Exploring Fibonacci Fractions with Julia

By: perfectionatic

Re-posted from: http://perfectionatic.org/?p=367

Recently, I came across a fascinating blog and video from Mind you Decisions. It is about how a fraction
\frac{1}{999,999,999,999,999,999,999,998,,999,999,999,999,999,999,999,999}
would show the Fibonacci numbers in order when looking at its decimal output.

On a spreadsheet and most standard programming languages, such output can not be attained due to the limited precision for floating point numbers. If you try this on R or Python, you will get an output of 1e-48.
Wolfram alpha,however,allows arbitrary precision.

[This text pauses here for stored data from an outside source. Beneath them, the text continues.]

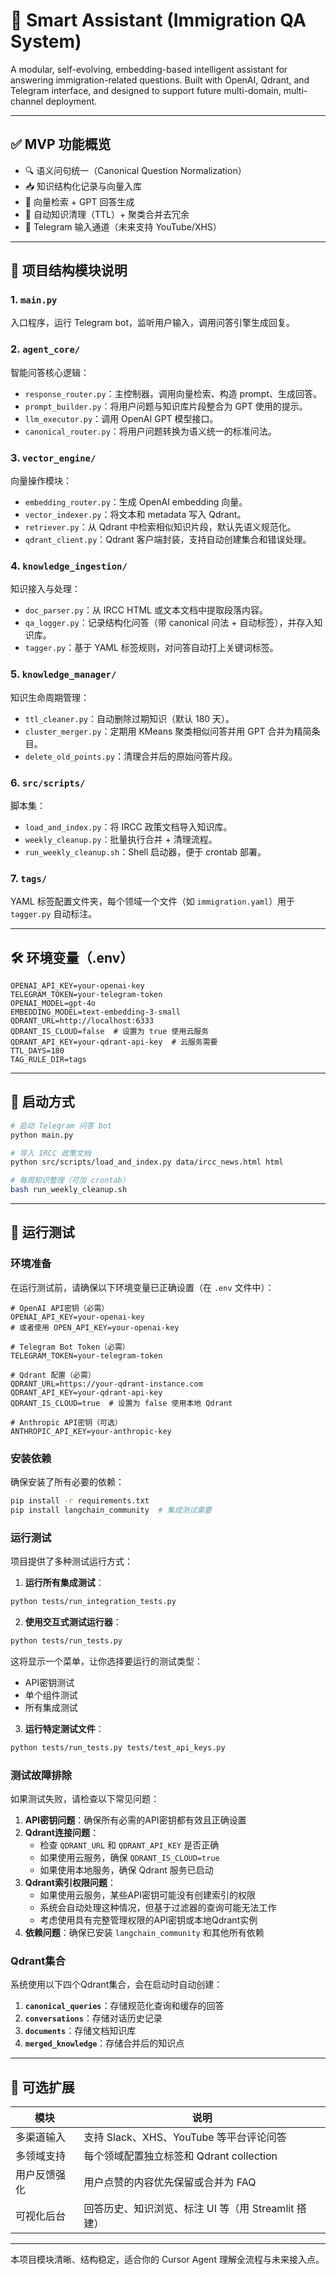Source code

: # 🧠 Smart Assistant (Immigration QA System)

A modular, self-evolving, embedding-based intelligent assistant for answering immigration-related questions. Built with OpenAI, Qdrant, and Telegram interface, and designed to support future multi-domain, multi-channel deployment.

---

## ✅ MVP 功能概览

- 🔍 语义问句统一（Canonical Question Normalization）
- 📥 知识结构化记录与向量入库
- 🧠 向量检索 + GPT 回答生成
- 🧹 自动知识清理（TTL）+ 聚类合并去冗余
- 🤖 Telegram 输入通道（未来支持 YouTube/XHS）

---

## 🧱 项目结构模块说明

### 1. `main.py`
入口程序，运行 Telegram bot，监听用户输入，调用问答引擎生成回复。

### 2. `agent_core/`
智能问答核心逻辑：
- `response_router.py`：主控制器，调用向量检索、构造 prompt、生成回答。
- `prompt_builder.py`：将用户问题与知识库片段整合为 GPT 使用的提示。
- `llm_executor.py`：调用 OpenAI GPT 模型接口。
- `canonical_router.py`：将用户问题转换为语义统一的标准问法。

### 3. `vector_engine/`
向量操作模块：
- `embedding_router.py`：生成 OpenAI embedding 向量。
- `vector_indexer.py`：将文本和 metadata 写入 Qdrant。
- `retriever.py`：从 Qdrant 中检索相似知识片段，默认先语义规范化。
- `qdrant_client.py`：Qdrant 客户端封装，支持自动创建集合和错误处理。

### 4. `knowledge_ingestion/`
知识接入与处理：
- `doc_parser.py`：从 IRCC HTML 或文本文档中提取段落内容。
- `qa_logger.py`：记录结构化问答（带 canonical 问法 + 自动标签），并存入知识库。
- `tagger.py`：基于 YAML 标签规则，对问答自动打上关键词标签。

### 5. `knowledge_manager/`
知识生命周期管理：
- `ttl_cleaner.py`：自动删除过期知识（默认 180 天）。
- `cluster_merger.py`：定期用 KMeans 聚类相似问答并用 GPT 合并为精简条目。
- `delete_old_points.py`：清理合并后的原始问答片段。

### 6. `src/scripts/`
脚本集：
- `load_and_index.py`：将 IRCC 政策文档导入知识库。
- `weekly_cleanup.py`：批量执行合并 + 清理流程。
- `run_weekly_cleanup.sh`：Shell 启动器，便于 crontab 部署。

### 7. `tags/`
YAML 标签配置文件夹，每个领域一个文件（如 `immigration.yaml`）用于 `tagger.py` 自动标注。

---

## 🛠️ 环境变量（.env）

```env
OPENAI_API_KEY=your-openai-key
TELEGRAM_TOKEN=your-telegram-token
OPENAI_MODEL=gpt-4o
EMBEDDING_MODEL=text-embedding-3-small
QDRANT_URL=http://localhost:6333
QDRANT_IS_CLOUD=false  # 设置为 true 使用云服务
QDRANT_API_KEY=your-qdrant-api-key  # 云服务需要
TTL_DAYS=180
TAG_RULE_DIR=tags
```

---

## 🧪 启动方式

```bash
# 启动 Telegram 问答 bot
python main.py

# 导入 IRCC 政策文档
python src/scripts/load_and_index.py data/ircc_news.html html

# 每周知识整理（可加 crontab）
bash run_weekly_cleanup.sh
```

---

## 🧪 运行测试

### 环境准备

在运行测试前，请确保以下环境变量已正确设置（在 `.env` 文件中）：

```env
# OpenAI API密钥（必需）
OPENAI_API_KEY=your-openai-key
# 或者使用 OPEN_API_KEY=your-openai-key

# Telegram Bot Token（必需）
TELEGRAM_TOKEN=your-telegram-token

# Qdrant 配置（必需）
QDRANT_URL=https://your-qdrant-instance.com
QDRANT_API_KEY=your-qdrant-api-key
QDRANT_IS_CLOUD=true  # 设置为 false 使用本地 Qdrant

# Anthropic API密钥（可选）
ANTHROPIC_API_KEY=your-anthropic-key
```

### 安装依赖

确保安装了所有必要的依赖：

```bash
pip install -r requirements.txt
pip install langchain_community  # 集成测试需要
```

### 运行测试

项目提供了多种测试运行方式：

1. **运行所有集成测试**：

```bash
python tests/run_integration_tests.py
```

2. **使用交互式测试运行器**：

```bash
python tests/run_tests.py
```

这将显示一个菜单，让你选择要运行的测试类型：
- API密钥测试
- 单个组件测试
- 所有集成测试

3. **运行特定测试文件**：

```bash
python tests/run_tests.py tests/test_api_keys.py
```

### 测试故障排除

如果测试失败，请检查以下常见问题：

1. **API密钥问题**：确保所有必需的API密钥都有效且正确设置
2. **Qdrant连接问题**：
   - 检查 `QDRANT_URL` 和 `QDRANT_API_KEY` 是否正确
   - 如果使用云服务，确保 `QDRANT_IS_CLOUD=true`
   - 如果使用本地服务，确保 Qdrant 服务已启动
3. **Qdrant索引权限问题**：
   - 如果使用云服务，某些API密钥可能没有创建索引的权限
   - 系统会自动处理这种情况，但基于过滤器的查询可能无法工作
   - 考虑使用具有完整管理权限的API密钥或本地Qdrant实例
4. **依赖问题**：确保已安装 `langchain_community` 和其他所有依赖

### Qdrant集合

系统使用以下四个Qdrant集合，会在启动时自动创建：

1. **`canonical_queries`**：存储规范化查询和缓存的回答
2. **`conversations`**：存储对话历史记录
3. **`documents`**：存储文档知识库
4. **`merged_knowledge`**：存储合并后的知识点

---

## 🚀 可选扩展

| 模块 | 说明 |
|------|------|
| 多渠道输入 | 支持 Slack、XHS、YouTube 等平台评论问答 |
| 多领域支持 | 每个领域配置独立标签和 Qdrant collection |
| 用户反馈强化 | 用户点赞的内容优先保留或合并为 FAQ |
| 可视化后台 | 回答历史、知识浏览、标注 UI 等（用 Streamlit 搭建） |

---

本项目模块清晰、结构稳定，适合你的 Cursor Agent 理解全流程与未来接入点。
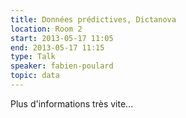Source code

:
 ```yaml
---
title: Données prédictives, Dictanova
location: Room 2
start: 2013-05-17 11:05
end: 2013-05-17 11:15
type: Talk
speaker: fabien-poulard
topic: data
---
```


Plus d'informations très vite...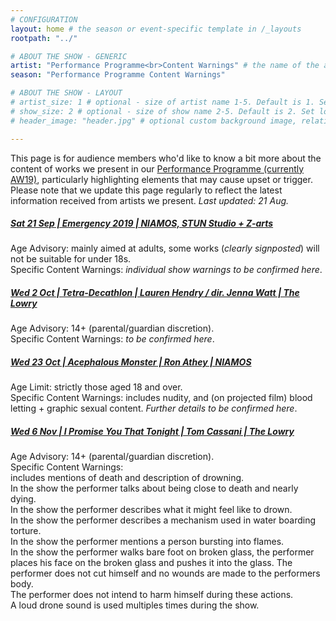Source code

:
 ```yaml
---
# CONFIGURATION
layout: home # the season or event-specific template in /_layouts
rootpath: "../"

# ABOUT THE SHOW - GENERIC
artist: "Performance Programme<br>Content Warnings" # the name of the artist or company
season: "Performance Programme Content Warnings" 

# ABOUT THE SHOW - LAYOUT
# artist_size: 1 # optional - size of artist name 1-5. Default is 1. Set longer names to lower values
# show_size: 2 # optional - size of show name 2-5. Default is 2. Set longer names to lower values
# header_image: "header.jpg" # optional custom background image, relative to current page

---
```

This page is for audience members who'd like to know a bit more about the content of works we present in our [Performance Programme (currently AW19)](/current/2019-autumnwinter), particularly highlighting elements that may cause upset or trigger. Please note that we update this page regularly to reflect the latest information received from artists we present. *Last updated: 21 Aug.*          
##### [*Sat 21 Sep* | Emergency 2019 | NIAMOS, STUN Studio + Z-arts](/current/2019-emergency)        
Age Advisory: mainly aimed at adults, some works (*clearly signposted*) will not be suitable for under 18s.<br>Specific Content Warnings: *individual show warnings to be confirmed here*.        
##### [*Wed 2 Oct | Tetra-Decathlon* | Lauren Hendry / dir. Jenna Watt | The Lowry](/current/2019-autumnwinter/hendry)        
Age Advisory: 14+ (parental/guardian discretion).<br>Specific Content Warnings: *to be confirmed here*.        
##### [*Wed 23 Oct | Acephalous Monster* | Ron Athey | NIAMOS](/current/2019-autumnwinter/athey)        
Age Limit: strictly those aged 18 and over.<br>Specific Content Warnings: includes nudity, and (on projected film) blood letting + graphic sexual content. *Further details to be confirmed here*.        
##### [*Wed 6 Nov | I Promise You That Tonight* | Tom Cassani | The Lowry](/current/2019-autumnwinter/cassani)         
Age Advisory: 14+ (parental/guardian discretion).<br>Specific Content Warnings:<br>includes mentions of death and description of drowning.<br>In the show the performer talks about being close to death and nearly dying.<br>In the show the performer describes what it might feel like to drown.<br>In the show the performer describes a mechanism used in water boarding torture.<br>In the show the performer mentions a person bursting into flames.<br>In the show the performer walks bare foot on broken glass, the performer places his face on the broken glass and pushes it into the glass. The performer does not cut himself and no wounds are made to the performers body.<br>The performer does not intend to harm himself during these actions.<br>A loud drone sound is used multiples times during the show.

In Julia by default we get a little better that R and Python

julia> 1/999999999999999999999998999999999999999999999999
1.000000000000000000000001000000000000000000000002000000000000000000000003000002e-48
 
julia> typeof(ans)
BigFloat

We observe here that we are getting the first few Fibonacci numbers 1, 1, 2, 3. We need more precision to get more numbers. Julia has arbitrary precision arithmetic baked into the language. We can crank up the precision of the BigFloat type on demand. Of course, the higher the precision, the slower the computation and the greater the memory we use. We do that by setprecision.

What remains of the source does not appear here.